Trump's FTC announces merger condition that prohibits advertising boycotts
Briefly

The FTC has proposed a consent order to address an antitrust complaint against the merger between Omnicom and Interpublic, alleging it violates competition laws. Although not directly mentioning Elon Musk or X, the complaint aligns with X's claims against an advertising group. The organization shut down a controversial project amidst these allegations. Omnicom's compliance with FTC demands helps avert potentially severe regulatory battles, with CEO Wren expressing optimism about regulatory approval for the merger in the near future.
By agreeing to the FTC's demands, Omnicom avoids having to fight allegations that the merger will enable illegal coordination.
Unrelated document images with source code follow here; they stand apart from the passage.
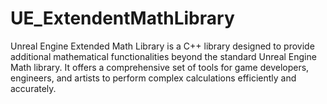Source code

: # UE_ExtendentMathLibrary
Unreal Engine Extended Math Library is a C++ library designed to provide additional mathematical functionalities beyond the standard Unreal Engine Math library. It offers a comprehensive set of tools for game developers, engineers, and artists to perform complex calculations efficiently and accurately.
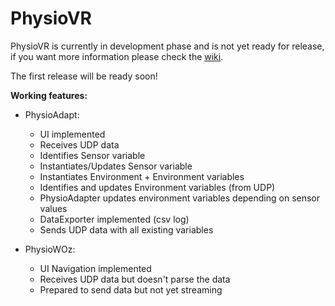 # PhysioVR

PhysioVR is currently in development phase and is not yet ready for release, if you want more information please check the [wiki](https://github.com/PhysioTools/PhysioVR/wiki/Home).
  
The first release will be ready soon!
  
**Working features:**  
  
* PhysioAdapt:
  
	* UI implemented  
	* Receives UDP data
	* Identifies Sensor variable
	* Instantiates/Updates Sensor variable
	* Instantiates Environment + Environment variables
	* Identifies and updates Environment variables (from UDP)
	* PhysioAdapter updates environment variables depending on sensor values
	* DataExporter implemented (csv log)
	* Sends UDP data with all existing variables

* PhysioWOz:
  
	* UI Navigation implemented  
	* Receives UDP data but doesn't parse the data
	* Prepared to send data but not yet streaming
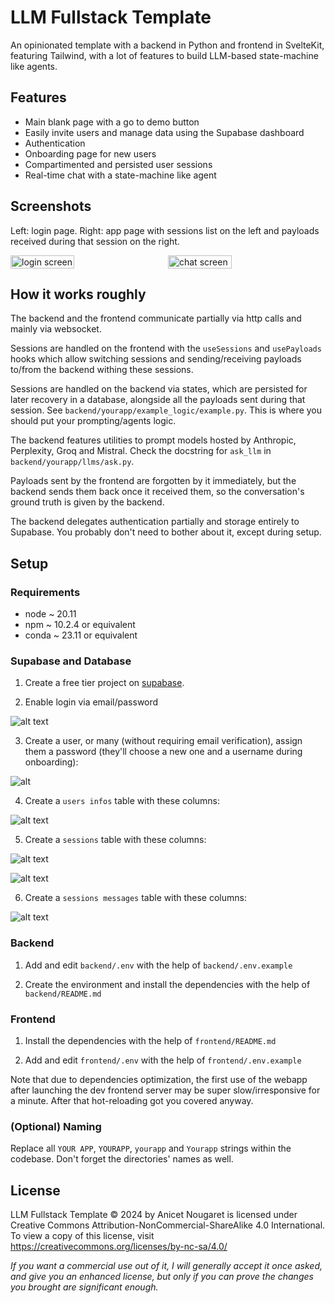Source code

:# LLM Fullstack Template

An opinionated template with a backend in Python and frontend in SvelteKit, featuring Tailwind, with a lot of features to build LLM-based state-machine like agents.

## Features

- Main blank page with a go to demo button
- Easily invite users and manage data using the Supabase dashboard
- Authentication
- Onboarding page for new users
- Compartimented and persisted user sessions
- Real-time chat with a state-machine like agent

## Screenshots

Left: login  page. Right: app page with sessions list on the left and payloads received during that session on the right.

<div style="display: flex; gap: 5%;">
  <img src="docs/loginscreen.png" alt="login screen" style="width: 45%;">
  <img src="docs/screen.png" alt="chat screen" style="width: 45%;">
</div>

## How it works roughly

The backend and the frontend communicate partially via http calls and mainly via websocket.

Sessions are handled on the frontend with the `useSessions` and `usePayloads` hooks which allow switching sessions and sending/receiving payloads to/from the backend withing these sessions.

Sessions are handled on the backend via states, which are persisted for later recovery in a database, alongside all the payloads sent during that session. See `backend/yourapp/example_logic/example.py`. This is where you should put your prompting/agents logic.

The backend features utilities to prompt models hosted by Anthropic, Perplexity, Groq and Mistral. Check the docstring for `ask_llm` in `backend/yourapp/llms/ask.py`.

Payloads sent by the frontend are forgotten by it immediately, but the backend sends them back once it received them, so the conversation's ground truth is given by the backend.

The backend delegates authentication partially and storage entirely to Supabase. You probably don't need to bother about it, except during setup.

## Setup

### Requirements

- node ~ 20.11
- npm ~ 10.2.4 or equivalent
- conda ~ 23.11 or equivalent

### Supabase and Database

1. Create a free tier project on [supabase](https://supabase.com/).

2. Enable login via email/password

![alt text](docs/emaillogin.png)

3. Create a user, or many (without requiring email verification), assign them a password (they'll choose a new one and a username during onboarding):

![alt](docs/adduser.png)

4. Create a `users infos` table with these columns:

![alt text](docs/userinfos.png)

5. Create a `sessions` table with these columns:

![alt text](docs/sessions1.png)

![alt text](docs/sessions2.png)

6. Create a `sessions messages` table with these columns:

![alt text](docs/sessionsmessages.png)

### Backend

1. Add and edit `backend/.env` with the help of `backend/.env.example`

2. Create the environment and install the dependencies with the help of `backend/README.md`

### Frontend

1. Install the dependencies with the help of `frontend/README.md`

2. Add and edit `frontend/.env` with the help of `frontend/.env.example`

Note that due to dependencies optimization, the first use of the webapp after launching the dev frontend server may be super slow/irresponsive for a minute. After that hot-reloading got you covered anyway.

### (Optional) Naming

Replace all `YOUR APP`, `YOURAPP`, `yourapp` and `Yourapp` strings within the codebase. Don't forget the directories' names as well.

## License

LLM Fullstack Template © 2024 by Anicet Nougaret is licensed under Creative Commons Attribution-NonCommercial-ShareAlike 4.0 International. To view a copy of this license, visit https://creativecommons.org/licenses/by-nc-sa/4.0/

*If you want a commercial use out of it, I will generally accept it once asked, and give you an enhanced license, but only if you can prove the changes you brought are significant enough.*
Omnicom CEO John Wren said, "We are delighted that our transaction with Interpublic has cleared this significant regulatory hurdle..."
Ferguson said that "the advertising industry has been plagued by deliberate, coordinated efforts to steer ad revenue away from certain news organizations, media outlets, and social media networks."
The FTC complaint mirrors X's claims by alleging that a federation project labeled "legitimate political speech" as "misinformation" and demonstrates the potential for future coordination.
The World Federation of Advertisers denies wrongdoing in the case filed by X, but it shut down its Global Alliance for Responsible Media (GARM) project.